①ではボクサーの拳に倒した相手の想いが乗り移り、それがパンチの重さになる話をしたが、②では他のスポーツも言及したい。
倒した相手の想いが勝ち残った選手の身体に残るのは、何もボクシングだけではない。他のスポーツも同様だ。
以前、能田達規のサッカー漫画で2部リーグの潰れかけたプロサッカークラブに、クラブの生き字引で2部昇格の貢献を果たしたバンディエラ(チームの顔)の選手に対して、クラブの経営難から戦力外になり、その選手を尊敬していたクラブ職員が凹むシーンがあった。
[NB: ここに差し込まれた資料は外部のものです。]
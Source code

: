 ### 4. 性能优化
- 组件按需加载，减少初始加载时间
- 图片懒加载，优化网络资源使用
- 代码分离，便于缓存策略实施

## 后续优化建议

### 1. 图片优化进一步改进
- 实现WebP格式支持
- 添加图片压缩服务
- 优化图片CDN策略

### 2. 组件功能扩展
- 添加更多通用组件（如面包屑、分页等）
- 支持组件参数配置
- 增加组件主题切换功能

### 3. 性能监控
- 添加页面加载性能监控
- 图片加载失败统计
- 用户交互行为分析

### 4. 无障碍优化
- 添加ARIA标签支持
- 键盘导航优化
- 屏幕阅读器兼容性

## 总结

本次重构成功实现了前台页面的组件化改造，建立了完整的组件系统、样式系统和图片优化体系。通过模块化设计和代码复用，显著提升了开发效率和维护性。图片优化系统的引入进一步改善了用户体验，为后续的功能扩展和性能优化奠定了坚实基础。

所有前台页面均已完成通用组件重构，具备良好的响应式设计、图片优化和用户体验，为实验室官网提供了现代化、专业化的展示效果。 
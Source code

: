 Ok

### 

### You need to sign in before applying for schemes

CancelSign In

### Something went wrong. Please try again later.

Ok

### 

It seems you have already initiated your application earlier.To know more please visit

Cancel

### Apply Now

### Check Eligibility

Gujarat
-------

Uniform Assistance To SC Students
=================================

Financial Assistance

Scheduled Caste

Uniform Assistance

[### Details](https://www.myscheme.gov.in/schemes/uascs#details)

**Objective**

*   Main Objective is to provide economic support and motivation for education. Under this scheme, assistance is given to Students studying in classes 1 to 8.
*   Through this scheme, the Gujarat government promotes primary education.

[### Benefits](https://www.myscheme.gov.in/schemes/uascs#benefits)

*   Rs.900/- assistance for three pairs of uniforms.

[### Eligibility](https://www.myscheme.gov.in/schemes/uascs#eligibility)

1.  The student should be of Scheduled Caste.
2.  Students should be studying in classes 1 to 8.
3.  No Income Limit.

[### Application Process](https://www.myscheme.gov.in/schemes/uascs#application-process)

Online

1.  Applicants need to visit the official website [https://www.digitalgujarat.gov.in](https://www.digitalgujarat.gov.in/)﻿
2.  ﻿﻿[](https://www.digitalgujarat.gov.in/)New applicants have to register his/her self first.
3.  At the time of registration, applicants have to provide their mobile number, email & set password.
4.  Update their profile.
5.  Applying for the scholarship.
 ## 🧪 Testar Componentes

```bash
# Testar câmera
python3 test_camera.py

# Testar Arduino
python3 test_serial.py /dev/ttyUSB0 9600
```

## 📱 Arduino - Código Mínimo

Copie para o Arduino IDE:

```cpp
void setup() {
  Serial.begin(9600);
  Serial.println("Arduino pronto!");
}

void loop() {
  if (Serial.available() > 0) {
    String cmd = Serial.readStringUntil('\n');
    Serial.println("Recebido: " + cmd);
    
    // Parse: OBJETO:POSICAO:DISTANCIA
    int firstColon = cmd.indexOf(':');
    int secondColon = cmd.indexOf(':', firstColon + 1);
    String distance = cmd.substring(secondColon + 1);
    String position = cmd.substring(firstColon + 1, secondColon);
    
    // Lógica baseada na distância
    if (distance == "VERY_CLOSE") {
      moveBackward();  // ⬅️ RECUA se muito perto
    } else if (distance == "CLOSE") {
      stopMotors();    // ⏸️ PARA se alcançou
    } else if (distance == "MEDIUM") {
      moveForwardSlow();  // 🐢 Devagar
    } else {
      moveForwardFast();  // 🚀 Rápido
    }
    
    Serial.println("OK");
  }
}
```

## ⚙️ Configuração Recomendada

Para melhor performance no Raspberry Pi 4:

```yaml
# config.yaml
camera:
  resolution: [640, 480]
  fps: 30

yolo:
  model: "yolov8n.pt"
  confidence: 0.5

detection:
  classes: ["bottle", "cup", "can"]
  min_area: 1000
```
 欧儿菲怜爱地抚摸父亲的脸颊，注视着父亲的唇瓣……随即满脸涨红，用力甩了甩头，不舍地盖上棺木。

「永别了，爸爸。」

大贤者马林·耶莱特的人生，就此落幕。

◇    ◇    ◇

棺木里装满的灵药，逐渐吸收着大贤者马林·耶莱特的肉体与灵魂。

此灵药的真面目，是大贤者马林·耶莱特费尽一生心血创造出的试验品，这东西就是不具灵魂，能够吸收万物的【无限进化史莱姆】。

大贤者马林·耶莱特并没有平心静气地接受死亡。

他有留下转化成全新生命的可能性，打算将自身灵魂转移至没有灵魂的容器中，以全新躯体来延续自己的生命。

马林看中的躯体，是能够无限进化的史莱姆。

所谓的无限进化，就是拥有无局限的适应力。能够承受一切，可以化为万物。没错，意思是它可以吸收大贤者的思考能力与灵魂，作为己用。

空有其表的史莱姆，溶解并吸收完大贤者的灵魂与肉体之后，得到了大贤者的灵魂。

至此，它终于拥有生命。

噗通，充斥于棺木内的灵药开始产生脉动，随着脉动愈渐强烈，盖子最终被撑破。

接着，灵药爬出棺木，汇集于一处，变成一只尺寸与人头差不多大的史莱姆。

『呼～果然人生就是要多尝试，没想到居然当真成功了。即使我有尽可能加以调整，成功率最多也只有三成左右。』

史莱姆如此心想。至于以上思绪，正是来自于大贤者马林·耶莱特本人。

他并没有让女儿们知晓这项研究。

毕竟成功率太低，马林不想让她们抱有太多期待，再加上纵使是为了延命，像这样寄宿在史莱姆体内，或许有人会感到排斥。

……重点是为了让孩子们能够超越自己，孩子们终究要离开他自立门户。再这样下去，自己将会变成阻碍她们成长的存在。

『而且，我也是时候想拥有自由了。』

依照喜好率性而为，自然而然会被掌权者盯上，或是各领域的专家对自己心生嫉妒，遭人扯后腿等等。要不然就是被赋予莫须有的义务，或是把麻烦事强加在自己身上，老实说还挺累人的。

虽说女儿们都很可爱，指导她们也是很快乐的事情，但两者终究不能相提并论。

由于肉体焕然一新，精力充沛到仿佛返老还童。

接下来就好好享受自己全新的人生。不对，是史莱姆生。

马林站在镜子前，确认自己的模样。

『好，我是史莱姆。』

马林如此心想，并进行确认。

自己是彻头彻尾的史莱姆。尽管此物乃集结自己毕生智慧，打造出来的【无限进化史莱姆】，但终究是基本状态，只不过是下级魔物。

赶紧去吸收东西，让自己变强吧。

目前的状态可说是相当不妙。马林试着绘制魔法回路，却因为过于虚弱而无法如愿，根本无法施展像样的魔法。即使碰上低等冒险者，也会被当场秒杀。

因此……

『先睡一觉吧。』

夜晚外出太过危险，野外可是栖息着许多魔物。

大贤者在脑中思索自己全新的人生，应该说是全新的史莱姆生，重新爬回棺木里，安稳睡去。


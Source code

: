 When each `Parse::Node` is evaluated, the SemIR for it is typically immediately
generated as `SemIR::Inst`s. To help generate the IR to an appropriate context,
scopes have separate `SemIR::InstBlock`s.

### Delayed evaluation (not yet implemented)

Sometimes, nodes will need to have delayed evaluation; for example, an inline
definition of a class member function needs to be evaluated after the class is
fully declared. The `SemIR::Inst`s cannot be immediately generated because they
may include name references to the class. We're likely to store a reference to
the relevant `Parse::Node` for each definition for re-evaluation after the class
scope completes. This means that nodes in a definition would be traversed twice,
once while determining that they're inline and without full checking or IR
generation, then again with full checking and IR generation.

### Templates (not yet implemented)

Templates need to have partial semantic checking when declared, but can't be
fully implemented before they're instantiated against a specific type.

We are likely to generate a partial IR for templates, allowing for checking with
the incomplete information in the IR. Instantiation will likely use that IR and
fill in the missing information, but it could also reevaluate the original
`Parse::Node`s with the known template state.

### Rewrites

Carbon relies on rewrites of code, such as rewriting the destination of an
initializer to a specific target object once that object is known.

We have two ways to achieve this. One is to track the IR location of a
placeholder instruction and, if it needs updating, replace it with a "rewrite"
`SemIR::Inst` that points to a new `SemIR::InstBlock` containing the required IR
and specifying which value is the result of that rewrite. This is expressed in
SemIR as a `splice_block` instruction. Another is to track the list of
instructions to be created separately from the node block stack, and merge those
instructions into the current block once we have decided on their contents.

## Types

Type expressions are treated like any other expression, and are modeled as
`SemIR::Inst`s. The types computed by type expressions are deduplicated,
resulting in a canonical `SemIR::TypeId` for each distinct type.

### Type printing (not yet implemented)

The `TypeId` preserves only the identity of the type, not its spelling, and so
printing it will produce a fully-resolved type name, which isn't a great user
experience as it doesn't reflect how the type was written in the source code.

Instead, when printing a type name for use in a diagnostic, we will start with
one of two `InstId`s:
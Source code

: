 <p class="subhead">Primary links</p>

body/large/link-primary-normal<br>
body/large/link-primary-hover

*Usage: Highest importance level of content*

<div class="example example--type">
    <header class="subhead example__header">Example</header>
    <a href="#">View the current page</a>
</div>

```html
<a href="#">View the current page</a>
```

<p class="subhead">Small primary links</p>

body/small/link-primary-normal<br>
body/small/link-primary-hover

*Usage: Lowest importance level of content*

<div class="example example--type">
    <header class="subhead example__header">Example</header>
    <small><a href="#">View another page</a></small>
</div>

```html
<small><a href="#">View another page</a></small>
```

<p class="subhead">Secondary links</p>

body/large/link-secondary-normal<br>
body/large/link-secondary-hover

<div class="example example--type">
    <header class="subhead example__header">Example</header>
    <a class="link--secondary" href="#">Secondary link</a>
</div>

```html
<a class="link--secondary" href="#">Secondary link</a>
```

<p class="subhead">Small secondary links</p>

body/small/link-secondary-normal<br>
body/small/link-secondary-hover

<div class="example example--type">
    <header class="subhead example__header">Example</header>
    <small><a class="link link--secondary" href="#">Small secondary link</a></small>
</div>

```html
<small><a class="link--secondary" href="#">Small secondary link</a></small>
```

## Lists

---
しかし、そのバンディエラの選手は戦力外通告後もクラブの経営難に対して、契約期間内までクラブの存続活動に協力する姿があった。
「自分を解雇したクラブになぜそこまで忠誠を尽くすの?」という困惑したクラブ職員の問いに、彼は「色々あったけど、このクラブは自分を育ててくれたチームだから、最終節のサポーターの挨拶までチームの一員としてこのクラブに貢献したい」と、漢気(おとこぎ)のある言葉を言った。
潰れかけの弱小サッカークラブにもクラブの看板選手や地元のサポ、利益度外視のスポンサーなど、そのクラブにはチームに関わっている色々な人の想いが詰まっている。だから経営難だから簡単に合理化してクラブを消滅させてはいけないのだ、とあった。
①のボクシングは個人競技で、②のサッカーは集団競技とスポーツの在り方は違うが、色々な人の気持ちや想いが詰まって戦っているという意味では同じである。
今回は自分のソウルフードならぬソウルスポーツ(魂の根幹を成すスポーツ)で紹介したが、このブログを読んでくれている読者もそれぞれの想いのあるソウルスポーツがあるだろう。
そうした一般の市井(しせい)の人々の心に宿る競技への崇高な想いが、この日本という国のスポーツ文化へと昇華していくのである。